Yes, you have a good point about one of the 'problems' with the tree of life model: it's not great genealogy. When you are presented with a fossil of an 'ancestor' species, it is possibly not from a member of a species that led directly to humans, but was a bit off the direct line, a short way into one of the branches that eventually went extinct. The fossil is of 'the kind of thing' that the ancestor species was, rather than literally a member of the actual species or group that led to us.
There is a misconception out there that evolution involves one species giving birth to a different species, and therefore evolution is ridiculous. But of course no species ever gave birth to a difference species. All species are continuously the same, but change accumulates to the point that eventually you say that, at some stage, a new species has arisen.

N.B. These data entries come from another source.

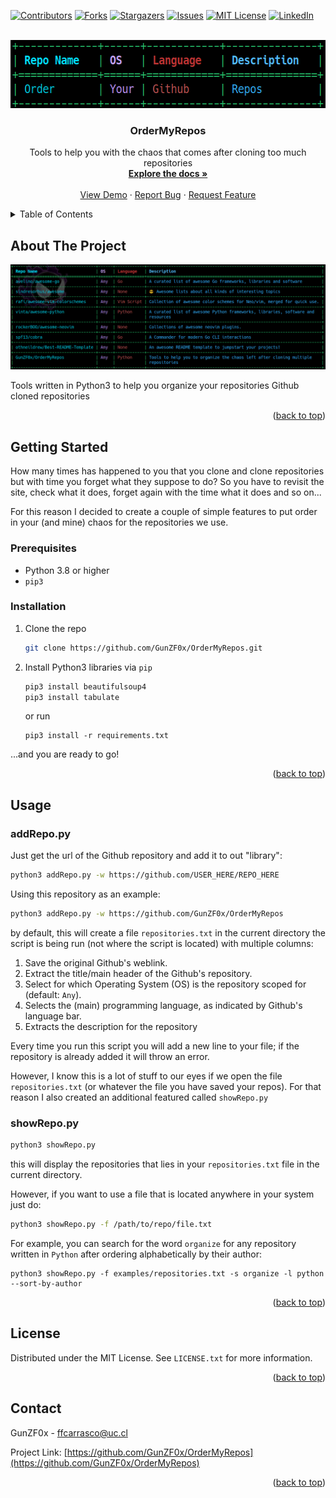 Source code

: <!-- Improved compatibility of back to top link: See: https://github.com/othneildrew/Best-README-Template/pull/73 -->
<a name="readme-top"></a>
<!--
*** Thanks for checking out the Best-README-Template. If you have a suggestion
*** that would make this better, please fork the repo and create a pull request
*** or simply open an issue with the tag "enhancement".
*** Don't forget to give the project a star!
*** Thanks again! Now go create something AMAZING! :D
-->



<!-- PROJECT SHIELDS -->
<!--
*** I'm using markdown "reference style" links for readability.
*** Reference links are enclosed in brackets [ ] instead of parentheses ( ).
*** See the bottom of this document for the declaration of the reference variables
*** for contributors-url, forks-url, etc. This is an optional, concise syntax you may use.
*** https://www.markdownguide.org/basic-syntax/#reference-style-links
-->
[![Contributors][contributors-shield]][contributors-url]
[![Forks][forks-shield]][forks-url]
[![Stargazers][stars-shield]][stars-url]
[![Issues][issues-shield]][issues-url]
[![MIT License][license-shield]][license-url]
[![LinkedIn][linkedin-shield]][linkedin-url]



<!-- PROJECT LOGO -->
<br />
<div align="center">
  <a href="https://github.com/GunZF0x/OrderMyRepos">
    <img src="images/logo.png" alt="Logo" width="569" height="109">
  </a>

<h3 align="center">OrderMyRepos</h3>

  <p align="center">
    Tools to help you with the chaos that comes after cloning too much repositories
    <br />
    <a href="https://github.com/GunZF0x/OrderMyRepos"><strong>Explore the docs »</strong></a>
    <br />
    <br />
    <a href="https://github.com/GunZF0x/OrderMyRepos">View Demo</a>
    ·
    <a href="https://github.com/GunZF0x/OrderMyRepos/issues">Report Bug</a>
    ·
    <a href="https://github.com/GunZF0x/OrderMyRepos/issues">Request Feature</a>
  </p>
</div>



<!-- TABLE OF CONTENTS -->
<details>
  <summary>Table of Contents</summary>
  <ol>
    <li>
      <a href="#about-the-project">About The Project</a>
    </li>
    <li>
      <a href="#getting-started">Getting Started</a>
      <ul>
        <li><a href="#prerequisites">Prerequisites</a></li>
        <li><a href="#installation">Installation</a></li>
      </ul>
    </li>
    <li><a href="#usage">Usage</a></li>
     <ul>
       <li><a href="#addrepopy">addRepo.py</a></li>
       <li><a href="#showrepopy">showRepo.py</a></li>
     </ul>
    <li><a href="#license">License</a></li>
    <li><a href="#contact">Contact</a></li>
  </ol>
</details>



<!-- ABOUT THE PROJECT -->
## About The Project

[![OrderMyRepos][product-screenshot]](https://github.com/GunZF0x/OrderMyRepos)

Tools written in Python3 to help you organize your repositories Github cloned repositories

<p align="right">(<a href="#readme-top">back to top</a>)</p>


<!-- GETTING STARTED -->
## Getting Started

How many times has happened to you that you clone and clone repositories but with time you forget what they suppose to do?
So you have to revisit the site, check what it does, forget again with the time what it does and so on...

For this reason I decided to create a couple of simple features to put order in your (and mine) chaos for the repositories we use.

### Prerequisites

* Python 3.8 or higher
* `pip3` 

### Installation

1. Clone the repo
   ```sh
   git clone https://github.com/GunZF0x/OrderMyRepos.git
   ```
2. Install Python3 libraries via `pip`
   ```sh
   pip3 install beautifulsoup4
   pip3 install tabulate
   ```
   or run
   ```
   pip3 install -r requirements.txt
   ```

...and you are ready to go!

<p align="right">(<a href="#readme-top">back to top</a>)</p>



<!-- USAGE EXAMPLES -->
## Usage

### addRepo.py

Just get the url of the Github repository and add it to out "library":

```sh
python3 addRepo.py -w https://github.com/USER_HERE/REPO_HERE
```

Using this repository as an example:

```sh
python3 addRepo.py -w https://github.com/GunZF0x/OrderMyRepos
```

by default, this will create a file `repositories.txt` in the current directory the script is being run (not where the script is located) with multiple columns: 

   1. Save the original Github's weblink.
   2. Extract the title/main header of the Github's repository.
   3. Select for which Operating System (OS) is the repository scoped for (default: `Any`).
   4. Selects the (main) programming language, as indicated by Github's language bar.
   5. Extracts the description for the repository

Every time you run this script you will add a new line to your file; if the repository is already added it will throw an error.

However, I know this is a lot of stuff to our eyes if we open the file `repositories.txt` (or whatever the file you have saved your repos). For that reason I also created an additional featured called `showRepo.py`

### showRepo.py

```sh
python3 showRepo.py 
```

this will display the repositories that lies in your `repositories.txt` file in the current directory.

However, if you want to use a file that is located anywhere in your system just do:

```sh
python3 showRepo.py -f /path/to/repo/file.txt
```

For example, you can search for the word `organize` for any repository written in `Python` after ordering alphabetically by their author:
```
python3 showRepo.py -f examples/repositories.txt -s organize -l python --sort-by-author
```

<p align="right">(<a href="#readme-top">back to top</a>)</p>

<!-- LICENSE -->
## License

Distributed under the MIT License. See `LICENSE.txt` for more information.

<p align="right">(<a href="#readme-top">back to top</a>)</p>



<!-- CONTACT -->
## Contact

GunZF0x  - ffcarrasco@uc.cl

Project Link: [https://github.com/GunZF0x/OrderMyRepos](https://github.com/GunZF0x/OrderMyRepos)

<p align="right">(<a href="#readme-top">back to top</a>)</p>


<!-- MARKDOWN LINKS & IMAGES -->
<!-- https://www.markdownguide.org/basic-syntax/#reference-style-links -->
[contributors-shield]: https://img.shields.io/github/contributors/GunZF0x/OrderMyRepos.svg?style=for-the-badge
[contributors-url]: https://github.com/GunZF0x/OrderMyRepos/graphs/contributors
[forks-shield]: https://img.shields.io/github/forks/GunZF0x/OrderMyRepos.svg?style=for-the-badge
[forks-url]: https://github.com/GunZF0x/OrderMyRepos/network/members
[stars-shield]: https://img.shields.io/github/stars/GunZF0x/OrderMyRepos.svg?style=for-the-badge
[stars-url]: https://github.com/GunZF0x/OrderMyRepos/stargazers
[issues-shield]: https://img.shields.io/github/issues/GunZF0x/OrderMyRepos.svg?style=for-the-badge
[issues-url]: https://github.com/GunZF0x/OrderMyRepos/issues
[license-shield]: https://img.shields.io/github/license/GunZF0x/OrderMyRepos.svg?style=for-the-badge
[license-url]: https://github.com/GunZF0x/OrderMyRepos/blob/master/LICENSE.txt
[linkedin-shield]: https://img.shields.io/badge/-LinkedIn-black.svg?style=for-the-badge&logo=linkedin&colorB=555
[linkedin-url]: https://linkedin.com/in/francisco-carrasco-varela-cl
[product-screenshot]: images/screenshot.png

You get a similar effect in ring species. From the
Holy Wikipedia:
Larus gulls form a circumpolar "ring" around the North Pole. The European herring gull (L. argentatus argenteus), which lives primarily in Great Britain and Ireland, can hybridize with the American herring gull (L. smithsonianus), (living in North America), which can also hybridize with the Vega or East Siberian herring gull (L. vegae), the western subspecies of which, Birula's gull (L. vegae birulai), can hybridize with Heuglin's gull (L. heuglini), which in turn can hybridize with the Siberian lesser black-backed gull (L. fuscus). All four of these live across the north of Siberia. The last is the eastern representative of the lesser black-backed gulls back in north-western Europe, including Great Britain. The lesser black-backed gulls and herring gulls are sufficiently different that they do not normally hybridize; thus the group of gulls forms a continuum except where the two lineages meet in Europe. |
It's like evolutionary change spread across geography, instead of spread across time.